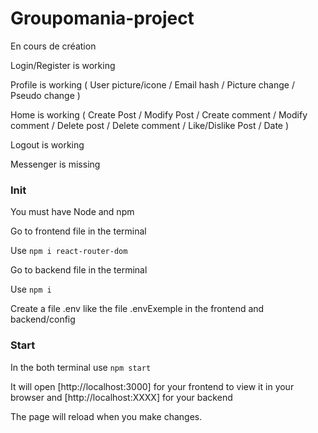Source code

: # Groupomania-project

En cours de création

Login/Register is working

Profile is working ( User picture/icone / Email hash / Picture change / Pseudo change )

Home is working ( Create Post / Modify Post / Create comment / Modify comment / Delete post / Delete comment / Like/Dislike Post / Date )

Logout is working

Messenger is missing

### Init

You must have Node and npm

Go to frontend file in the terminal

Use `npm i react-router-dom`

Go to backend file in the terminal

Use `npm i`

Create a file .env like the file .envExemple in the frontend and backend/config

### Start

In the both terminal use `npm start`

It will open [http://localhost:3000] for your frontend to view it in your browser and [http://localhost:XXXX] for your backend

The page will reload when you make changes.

┄┄┄┄┄┄┄┄┄┄┄┄┄┄┄┄┄┄┄┄

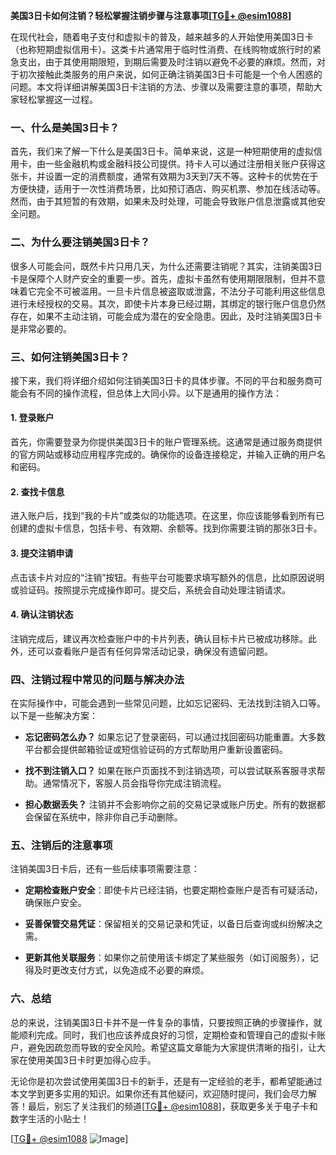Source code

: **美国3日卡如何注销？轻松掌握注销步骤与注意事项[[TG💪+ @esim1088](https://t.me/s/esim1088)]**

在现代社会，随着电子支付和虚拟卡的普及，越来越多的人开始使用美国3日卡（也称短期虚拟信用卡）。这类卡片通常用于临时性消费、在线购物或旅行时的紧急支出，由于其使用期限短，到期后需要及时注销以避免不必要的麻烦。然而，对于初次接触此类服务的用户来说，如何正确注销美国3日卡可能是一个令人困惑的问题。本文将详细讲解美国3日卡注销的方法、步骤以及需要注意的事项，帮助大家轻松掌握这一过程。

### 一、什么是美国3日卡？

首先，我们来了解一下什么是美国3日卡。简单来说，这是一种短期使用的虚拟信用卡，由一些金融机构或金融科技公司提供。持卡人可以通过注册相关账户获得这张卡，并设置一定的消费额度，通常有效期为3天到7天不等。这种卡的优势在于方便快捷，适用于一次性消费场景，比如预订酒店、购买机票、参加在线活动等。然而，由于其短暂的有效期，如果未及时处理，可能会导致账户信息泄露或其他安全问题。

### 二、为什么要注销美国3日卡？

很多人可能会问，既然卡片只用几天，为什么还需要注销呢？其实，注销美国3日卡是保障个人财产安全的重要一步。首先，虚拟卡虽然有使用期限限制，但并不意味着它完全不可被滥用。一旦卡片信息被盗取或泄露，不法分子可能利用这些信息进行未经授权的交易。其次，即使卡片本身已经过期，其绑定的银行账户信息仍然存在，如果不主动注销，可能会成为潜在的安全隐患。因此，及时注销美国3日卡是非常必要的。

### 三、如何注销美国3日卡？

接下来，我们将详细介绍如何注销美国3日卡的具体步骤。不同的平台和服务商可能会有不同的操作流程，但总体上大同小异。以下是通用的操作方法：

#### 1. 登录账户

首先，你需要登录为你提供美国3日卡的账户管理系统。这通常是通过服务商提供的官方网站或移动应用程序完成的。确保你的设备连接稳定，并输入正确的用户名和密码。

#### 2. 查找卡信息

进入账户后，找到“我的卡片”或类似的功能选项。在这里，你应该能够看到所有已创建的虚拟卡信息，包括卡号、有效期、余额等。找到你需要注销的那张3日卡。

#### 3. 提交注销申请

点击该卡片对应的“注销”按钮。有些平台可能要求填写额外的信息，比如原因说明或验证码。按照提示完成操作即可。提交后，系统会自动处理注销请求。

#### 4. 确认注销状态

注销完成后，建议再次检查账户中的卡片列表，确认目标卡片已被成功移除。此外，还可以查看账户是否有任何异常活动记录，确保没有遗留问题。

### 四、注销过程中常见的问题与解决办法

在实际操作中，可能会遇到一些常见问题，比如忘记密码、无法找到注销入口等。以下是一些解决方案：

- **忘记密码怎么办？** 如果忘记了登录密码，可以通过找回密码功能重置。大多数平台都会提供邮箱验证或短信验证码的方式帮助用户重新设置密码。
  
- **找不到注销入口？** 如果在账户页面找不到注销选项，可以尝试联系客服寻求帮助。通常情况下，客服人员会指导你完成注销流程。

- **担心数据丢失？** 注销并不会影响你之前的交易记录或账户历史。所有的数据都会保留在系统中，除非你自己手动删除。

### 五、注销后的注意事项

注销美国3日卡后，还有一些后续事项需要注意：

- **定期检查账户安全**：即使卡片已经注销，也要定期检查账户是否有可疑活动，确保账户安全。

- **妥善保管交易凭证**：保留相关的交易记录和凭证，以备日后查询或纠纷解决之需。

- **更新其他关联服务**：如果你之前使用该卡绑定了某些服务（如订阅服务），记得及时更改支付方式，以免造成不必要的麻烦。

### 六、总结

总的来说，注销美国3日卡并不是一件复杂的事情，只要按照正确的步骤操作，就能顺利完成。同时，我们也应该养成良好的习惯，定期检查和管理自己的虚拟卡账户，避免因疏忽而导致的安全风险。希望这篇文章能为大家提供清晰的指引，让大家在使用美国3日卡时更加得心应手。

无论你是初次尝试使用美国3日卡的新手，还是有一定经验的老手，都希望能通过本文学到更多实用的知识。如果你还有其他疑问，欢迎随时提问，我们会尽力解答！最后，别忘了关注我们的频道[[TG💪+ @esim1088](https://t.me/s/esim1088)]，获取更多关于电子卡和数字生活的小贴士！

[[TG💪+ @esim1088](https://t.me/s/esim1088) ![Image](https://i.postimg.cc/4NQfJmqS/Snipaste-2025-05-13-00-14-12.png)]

┄┄┄┄┄┄┄┄┄┄┄┄┄┄┄┄┄┄┄┄

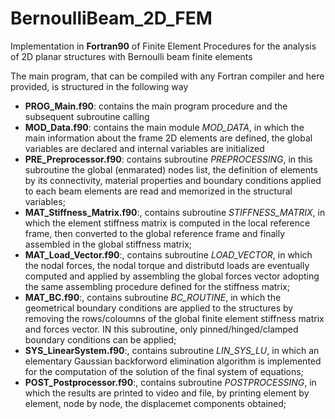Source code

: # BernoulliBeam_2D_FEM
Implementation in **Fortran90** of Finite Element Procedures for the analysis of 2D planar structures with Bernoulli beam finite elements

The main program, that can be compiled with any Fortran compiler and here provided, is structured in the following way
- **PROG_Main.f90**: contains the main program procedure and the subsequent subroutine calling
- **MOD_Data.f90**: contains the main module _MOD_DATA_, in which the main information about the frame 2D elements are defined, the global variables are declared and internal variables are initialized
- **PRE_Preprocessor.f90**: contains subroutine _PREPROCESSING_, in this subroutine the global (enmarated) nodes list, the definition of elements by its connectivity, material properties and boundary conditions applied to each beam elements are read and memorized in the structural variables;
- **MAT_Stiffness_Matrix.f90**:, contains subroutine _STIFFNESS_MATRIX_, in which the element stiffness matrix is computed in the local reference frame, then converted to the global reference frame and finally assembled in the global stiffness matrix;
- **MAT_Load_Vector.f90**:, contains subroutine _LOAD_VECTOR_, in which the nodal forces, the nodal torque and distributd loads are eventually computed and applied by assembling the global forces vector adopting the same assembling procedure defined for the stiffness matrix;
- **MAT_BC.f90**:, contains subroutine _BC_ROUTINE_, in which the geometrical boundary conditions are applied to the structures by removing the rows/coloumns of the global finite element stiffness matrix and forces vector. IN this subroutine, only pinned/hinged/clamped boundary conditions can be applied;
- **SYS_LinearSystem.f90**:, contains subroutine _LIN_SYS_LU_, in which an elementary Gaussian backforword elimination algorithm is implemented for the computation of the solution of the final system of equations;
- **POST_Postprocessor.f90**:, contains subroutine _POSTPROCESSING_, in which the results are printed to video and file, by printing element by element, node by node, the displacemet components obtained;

┄┄┄┄┄┄┄┄┄┄┄┄┄┄┄┄┄┄┄┄

Task instructions:
Working from the records above, write out verbatim only the lines from the line containing "### 四、注销过程中常见的问题与解决办法" through the line containing "总的来说，注销美国3日卡并不".

Exercise response:
### 四、注销过程中常见的问题与解决办法

在实际操作中，可能会遇到一些常见问题，比如忘记密码、无法找到注销入口等。以下是一些解决方案：

- **忘记密码怎么办？** 如果忘记了登录密码，可以通过找回密码功能重置。大多数平台都会提供邮箱验证或短信验证码的方式帮助用户重新设置密码。
  
- **找不到注销入口？** 如果在账户页面找不到注销选项，可以尝试联系客服寻求帮助。通常情况下，客服人员会指导你完成注销流程。

- **担心数据丢失？** 注销并不会影响你之前的交易记录或账户历史。所有的数据都会保留在系统中，除非你自己手动删除。

### 五、注销后的注意事项

注销美国3日卡后，还有一些后续事项需要注意：

- **定期检查账户安全**：即使卡片已经注销，也要定期检查账户是否有可疑活动，确保账户安全。

- **妥善保管交易凭证**：保留相关的交易记录和凭证，以备日后查询或纠纷解决之需。

- **更新其他关联服务**：如果你之前使用该卡绑定了某些服务（如订阅服务），记得及时更改支付方式，以免造成不必要的麻烦。

### 六、总结

总的来说，注销美国3日卡并不是一件复杂的事情，只要按照正确的步骤操作，就能顺利完成。同时，我们也应该养成良好的习惯，定期检查和管理自己的虚拟卡账户，避免因疏忽而导致的安全风险。希望这篇文章能为大家提供清晰的指引，让大家在使用美国3日卡时更加得心应手。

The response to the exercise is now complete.